How will I recover from Anterior Cruciate Ligament (ACL) Surgery?
It normally takes several months, and in some cases up to a year, in order to fully recover from anterior cruciate ligament (ACL) surgery. Recovery is affected by the severity of the injury, the extent of the surgery, and the diligence with which one follows their rehabilitation program. Physical therapy rehabilitation is essential to regain normal range of motion and to resume pre-surgery activities. Physical therapy treatment plans will differ somewhat, based on what type of graft was used during surgery and whether other parts of the knee, such as the meniscus, need to be repaired.
There are different treatment plans and protocols, but a program should include exercises for strength and flexibility, endurance, coordination, and agility, a well as restoring normal gait patterns and improving proprioception and balance. Generally, as sessions with a physical therapist decrease, patients must perform more exercises at home.
Immediately following surgery, patients are advised to work on fully extending their leg. This can be accomplished with the aid of cold compression therapy, such as a Cryo-cuff. Cold compression and icing controls swelling and reduces pain. Active assist and passive range-of-motion exercises help with knee extension. Also, bracing can be helpful, and most surgeons will give a brace to a patient to restrict range of motion.

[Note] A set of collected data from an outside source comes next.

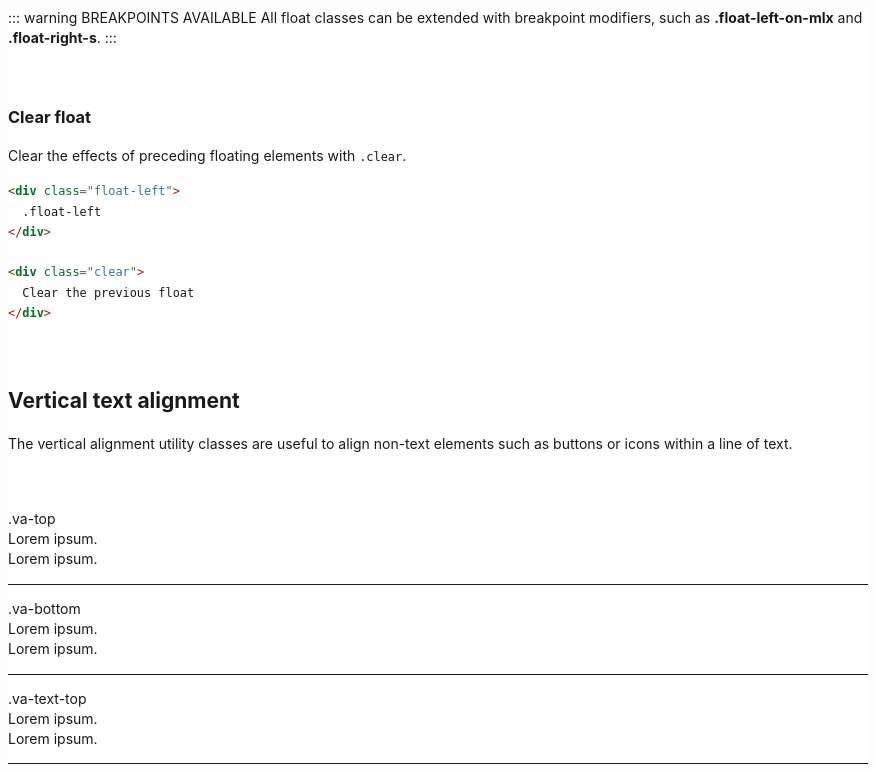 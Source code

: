 ::: warning BREAKPOINTS AVAILABLE
All float classes can be extended with breakpoint modifiers, such as **.float-left-on-mlx** and **.float-right-s**.
:::

<br>

### Clear float

Clear the effects of preceding floating elements with `.clear`.

```html
<div class="float-left">
  .float-left
</div>

<div class="clear">
  Clear the previous float
</div>
```

<br>

## Vertical text alignment

The vertical alignment utility classes are useful to align non-text elements such as buttons or icons
within a line of text.

<br>
<br>

<div>
  <div class="va-top btn tight bold normal-case size-m push-right-s push-down-s cursor-default">.va-top</div>
  <div class="inline">Lorem ipsum.</div>
  <div class="inline title tight-l">Lorem ipsum.</div>
</div>

---

<div>
  <div class="va-bottom btn tight bold normal-case size-m push-right-s push-down-s cursor-default">.va-bottom</div>
  <div class="inline">Lorem ipsum.</div>
  <div class="inline title tight-l">Lorem ipsum.</div>
</div>

---

<div>
  <div class="va-text-top btn tight bold normal-case size-m push-right-s push-down-s cursor-default">.va-text-top</div>
  <div class="inline">Lorem ipsum.</div>
  <div class="inline title tight-l">Lorem ipsum.</div>
</div>

---
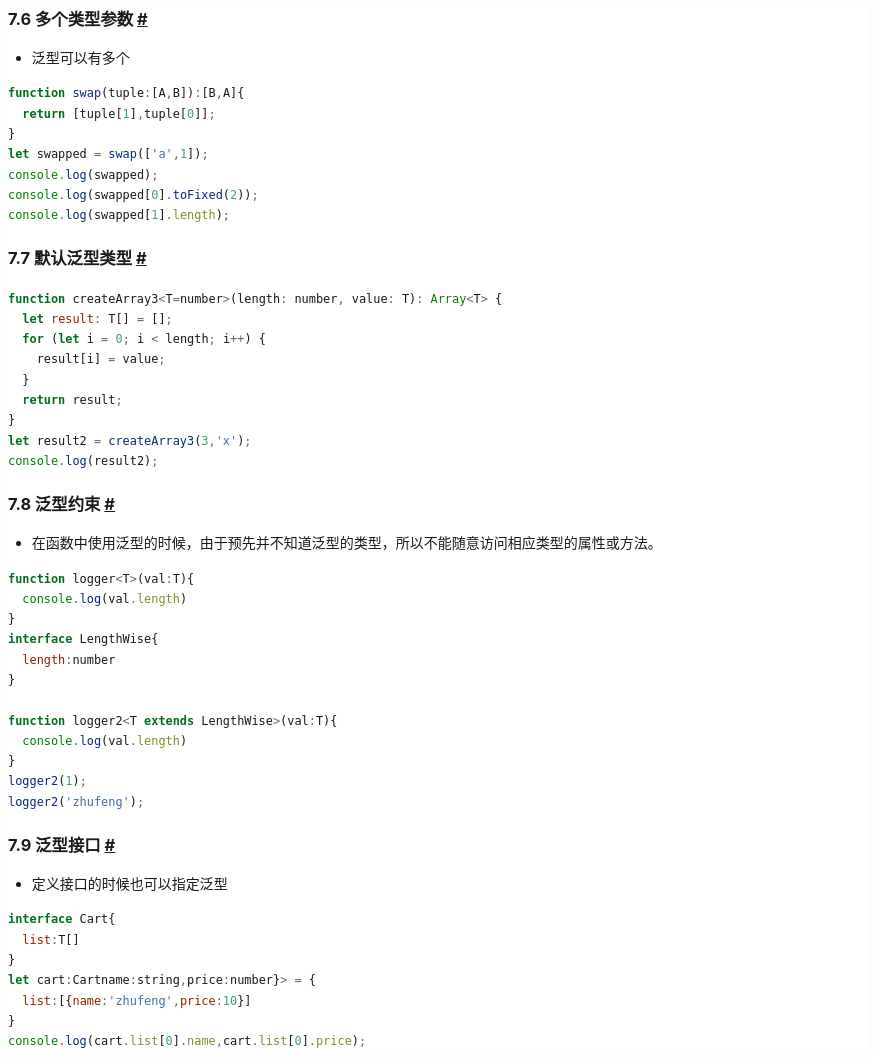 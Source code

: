 ### 7.6 多个类型参数 [#](#t6576-多个类型参数)

* 泛型可以有多个

```js
function swap(tuple:[A,B]):[B,A]{
  return [tuple[1],tuple[0]];
}
let swapped = swap(['a',1]);
console.log(swapped);
console.log(swapped[0].toFixed(2));
console.log(swapped[1].length);
```

### 7.7 默认泛型类型 [#](#t6677-默认泛型类型)

```js
function createArray3<T=number>(length: number, value: T): Array<T> {
  let result: T[] = [];
  for (let i = 0; i < length; i++) {
    result[i] = value;
  }
  return result;
}
let result2 = createArray3(3,'x');
console.log(result2);
```

### 7.8 泛型约束 [#](#t6778-泛型约束)

* 在函数中使用泛型的时候，由于预先并不知道泛型的类型，所以不能随意访问相应类型的属性或方法。

```js
function logger<T>(val:T){
  console.log(val.length)
}
interface LengthWise{
  length:number
}

function logger2<T extends LengthWise>(val:T){
  console.log(val.length)
}
logger2(1);
logger2('zhufeng');
```

### 7.9 泛型接口 [#](#t6879-泛型接口)

* 定义接口的时候也可以指定泛型

```js
interface Cart{
  list:T[]
}
let cart:Cartname:string,price:number}> = {
  list:[{name:'zhufeng',price:10}]
}
console.log(cart.list[0].name,cart.list[0].price);
```


  [propName: string]: any;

Physical therapy usually commences one to two weeks after surgery. Early sessions will typically involve range-of-motion exercises and soft tissue treatments that may include manual manipulation. After seven to ten days, patients should be able to stand without crutches, depending on the type of surgery done and the surgeon’s recommendations. Knee extension is critical to a successful recovery from ACL surgery and will remain the focus for the first week or two after surgery, while fully bending the knee is a more gradual process that will be accomplished after four to six weeks. It is important to maintain patellar mobility through soft tissue mobilization, especially if a patellar tendon graft was used for surgery. If a hamstring graft was used, no active hamstring exercises are recommended before two weeks.
Patients may typically begin driving two weeks after surgery or once they are off crutches and have adequate strength and mobility. It also depends on which leg has been operated on and a patient’s individual recovery.
Between three and six weeks after surgery, therapists will begin implementing strength exercises that may include light weights and sports bands, as well exercise on a stationary bike or treadmill to improve endurance. Having a full range of leg motion is emphasized at this point and some sport-specific activities can commence.
During weeks seven through 12, patients may begin increasing their activity levels. Some may begin jogging around the twelfth week. Other activities may include jumping rope and outdoor cycling. Sport simulating activities may also be used, such as figure-eight drills and plyometrics.
For the next four to seven months, patients can progress from sport simulating activities to eventual participation in normal sports activities. However, this period may be the most difficult for many patients because while the knee may feel normal, it is important not to put too much stress on it too soon. Returning to unrestricted sports activities will depend on a patient’s progression through physical therapy and consultations with their surgeon.
ACL surgery recovery has a high success rate if patients take care to follow their physical therapy rehabilitation program. The timeline to recovery is merely a guide and varies from case to case.